Is his history dark?
"I hope so," Garcia says. "Hurley is so always the good guy, and I hope along the way something happens where there's something he's been hiding."
Garcia said viewers will learn more about him in the 18th episode, to air next month. The producers have clued him in on the major event in his past, but he won't give it up.
One line of Hurley's -- "I'm known as something of a warrior myself" -- has fueled speculation on the Internet that the character could be anything from an undercover spy to a Dungeons and Dragons player.
"I didn't realize anything important about the warrior comment until I read all the attention it was on the Internet," he said. "So it got me thinking, well ..."

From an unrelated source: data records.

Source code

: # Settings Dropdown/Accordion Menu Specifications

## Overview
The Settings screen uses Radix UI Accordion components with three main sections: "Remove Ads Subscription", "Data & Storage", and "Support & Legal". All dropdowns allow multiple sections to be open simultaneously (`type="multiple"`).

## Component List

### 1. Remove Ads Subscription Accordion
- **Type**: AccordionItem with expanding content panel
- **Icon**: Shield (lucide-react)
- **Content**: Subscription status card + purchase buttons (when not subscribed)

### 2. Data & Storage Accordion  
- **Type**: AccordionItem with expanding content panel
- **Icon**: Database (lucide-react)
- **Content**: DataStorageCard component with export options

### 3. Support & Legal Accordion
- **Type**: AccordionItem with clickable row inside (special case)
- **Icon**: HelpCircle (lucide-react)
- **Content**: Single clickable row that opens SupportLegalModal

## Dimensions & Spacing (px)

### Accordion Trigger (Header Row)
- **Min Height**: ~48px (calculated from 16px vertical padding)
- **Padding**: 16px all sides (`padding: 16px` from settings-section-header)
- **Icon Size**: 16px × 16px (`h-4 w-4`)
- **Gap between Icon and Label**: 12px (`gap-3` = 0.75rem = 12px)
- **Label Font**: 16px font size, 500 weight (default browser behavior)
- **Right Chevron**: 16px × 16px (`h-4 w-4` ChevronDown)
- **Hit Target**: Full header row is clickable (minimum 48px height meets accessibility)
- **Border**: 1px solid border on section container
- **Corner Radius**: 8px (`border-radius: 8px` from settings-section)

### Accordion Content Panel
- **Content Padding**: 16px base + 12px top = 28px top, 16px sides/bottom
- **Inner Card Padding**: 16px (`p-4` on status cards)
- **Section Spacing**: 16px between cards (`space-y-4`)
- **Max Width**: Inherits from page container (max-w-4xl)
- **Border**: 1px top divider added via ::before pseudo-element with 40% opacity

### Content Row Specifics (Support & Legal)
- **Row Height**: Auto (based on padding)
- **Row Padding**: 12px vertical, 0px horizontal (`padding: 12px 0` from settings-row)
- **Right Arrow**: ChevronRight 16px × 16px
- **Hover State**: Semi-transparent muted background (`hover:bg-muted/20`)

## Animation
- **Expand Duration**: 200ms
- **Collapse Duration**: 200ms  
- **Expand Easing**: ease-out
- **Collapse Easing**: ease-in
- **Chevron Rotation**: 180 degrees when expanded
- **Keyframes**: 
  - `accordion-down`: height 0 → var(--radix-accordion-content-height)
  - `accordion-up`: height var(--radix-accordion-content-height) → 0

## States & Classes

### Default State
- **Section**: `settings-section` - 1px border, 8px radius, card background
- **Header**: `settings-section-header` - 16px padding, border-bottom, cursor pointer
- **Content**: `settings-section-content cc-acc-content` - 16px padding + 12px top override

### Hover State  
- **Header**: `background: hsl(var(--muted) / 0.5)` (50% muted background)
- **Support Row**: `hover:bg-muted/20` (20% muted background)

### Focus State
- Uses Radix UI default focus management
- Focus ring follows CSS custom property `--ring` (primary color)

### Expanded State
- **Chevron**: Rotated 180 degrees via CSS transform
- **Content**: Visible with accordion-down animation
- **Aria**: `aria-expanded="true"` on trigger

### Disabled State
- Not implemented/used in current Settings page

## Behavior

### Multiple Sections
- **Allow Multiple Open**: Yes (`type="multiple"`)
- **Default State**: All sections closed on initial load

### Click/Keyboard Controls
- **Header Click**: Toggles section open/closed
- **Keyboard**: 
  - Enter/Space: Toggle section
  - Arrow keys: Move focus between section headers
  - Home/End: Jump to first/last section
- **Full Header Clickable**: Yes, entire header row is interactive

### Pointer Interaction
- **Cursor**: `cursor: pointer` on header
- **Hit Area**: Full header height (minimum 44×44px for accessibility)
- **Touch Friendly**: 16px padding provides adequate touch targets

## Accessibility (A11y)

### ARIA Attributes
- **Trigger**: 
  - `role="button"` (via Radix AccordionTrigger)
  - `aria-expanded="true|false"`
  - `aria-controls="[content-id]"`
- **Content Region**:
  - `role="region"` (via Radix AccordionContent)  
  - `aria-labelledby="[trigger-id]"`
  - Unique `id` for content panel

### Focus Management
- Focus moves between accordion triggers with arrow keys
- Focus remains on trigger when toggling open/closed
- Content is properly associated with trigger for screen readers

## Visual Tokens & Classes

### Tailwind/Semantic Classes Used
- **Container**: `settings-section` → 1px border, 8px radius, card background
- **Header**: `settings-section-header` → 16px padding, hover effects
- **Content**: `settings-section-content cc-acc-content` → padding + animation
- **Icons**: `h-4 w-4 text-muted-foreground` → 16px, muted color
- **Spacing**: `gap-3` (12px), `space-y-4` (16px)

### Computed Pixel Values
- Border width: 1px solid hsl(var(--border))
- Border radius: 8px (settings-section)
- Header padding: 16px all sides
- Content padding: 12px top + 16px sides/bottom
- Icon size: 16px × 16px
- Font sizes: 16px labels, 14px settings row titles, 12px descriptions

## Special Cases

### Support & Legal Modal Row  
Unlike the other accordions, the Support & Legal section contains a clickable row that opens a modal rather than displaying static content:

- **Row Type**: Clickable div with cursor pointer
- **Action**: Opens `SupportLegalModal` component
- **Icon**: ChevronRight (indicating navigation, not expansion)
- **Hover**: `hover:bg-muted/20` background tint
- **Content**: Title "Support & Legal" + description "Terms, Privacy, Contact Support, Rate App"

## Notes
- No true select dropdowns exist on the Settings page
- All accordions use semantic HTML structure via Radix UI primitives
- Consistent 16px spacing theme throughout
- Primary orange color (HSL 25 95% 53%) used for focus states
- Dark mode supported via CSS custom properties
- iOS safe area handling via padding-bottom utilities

Garcia does offer one hint, secondhand, on another "Lost" mystery, the beast: One of the characters, Locke, played by Terry O'Quinn, has seen the monster. The cast watched that episode at O'Quinn's Pupukea home.
"So we're all asking, 'Terry, what did they tell you it was supposed to be?' " Garcia says.
"They told him, 'What I was looking at was the most beautiful thing I'd ever seen.' "
Garcia grew up in the heart of Southern California. He recalls seeing photos of himself in grade school, and "it definitely looks like I wanted attention."
He acted in school plays, then enrolled in UCLA as a communications major to get a degree "and appease my parent's worries," he says. Then he attended a lecture by Dustin Hoffman, who told an anecdote about Sir Lawrence Olivier, in which he asked the actor if he felt like returning to the craft.
"I don't have it anymore," Olivier said.
Hoffman asked, "What is this 'it' thing everyone talks about?"
"It," Olivier says, "is 'look at me, look at me, look at me.'"
"Well," Garcia says, laughing, "that was pretty much me."
He worked for nearly six years at Borders Books & Records in West Los Angeles while pursuing an acting career and did a few commercials.
"I would have to take these long lunches, like two hours, to go to auditions," he said. "I kept pushing that line, and they started busting me on it."
Fortunately, Garcia had a sympathetic supervisor -- a wannabe musician -- who had his own dreams.
Eventually, Garcia was cast to shoot a pilot. Then came a six-year run on "Becker" and Larry David's "Curb Your Enthusiasm."
He auditioned for "Lost" before the Hurley character even existed. "I read pages for the Sawyer role," he said. "I think I was the first one cast."
Garcia knew he wanted whatever role it was.
"Hey, it was J.J. Abrams and filming in Hawaii," he says. "That pretty much sealed the deal for me."
Garcia enjoys learning in stages about each character. "J.J. and Damon like to explore the relationships between the characters stuck on this island," he says. 'It's like all of us who didn't know one another before and are in this sorta lab, and the writers observe us. Maybe we're an experiment."
Living in Kailua, where several of the actors reside, has kept their notoriety low, though they still get recognized.
"I walked into a store yesterday, and this woman yelled, 'Hey, Hurley!' then ran over to give me a hug," he says.
"It's a bit romantic to go somewhere and do something well and have fun and not be distracted with other stuff.
"All I gotta do is ... play my little songs on the piano and just concentrate on that."
When Garcia leaves the restaurant, another fan -- this one in his 60s -- stops to shake Garcia's hand and tell him how much he enjoys "Lost." When he sees the actor's well-used car, he asks, "You drive that?"
"It's a great car, and no one ever thinks of breaking into it," Garcia says.
"Sometimes when I'm driving, I pull to the side of the road and look at the scenery and think about where I was a few years ago and where I am now," he says. "I think about the quality of 'Lost,' my part, the great cast, and I always smile. I say to myself, I've done what's referred to as making it."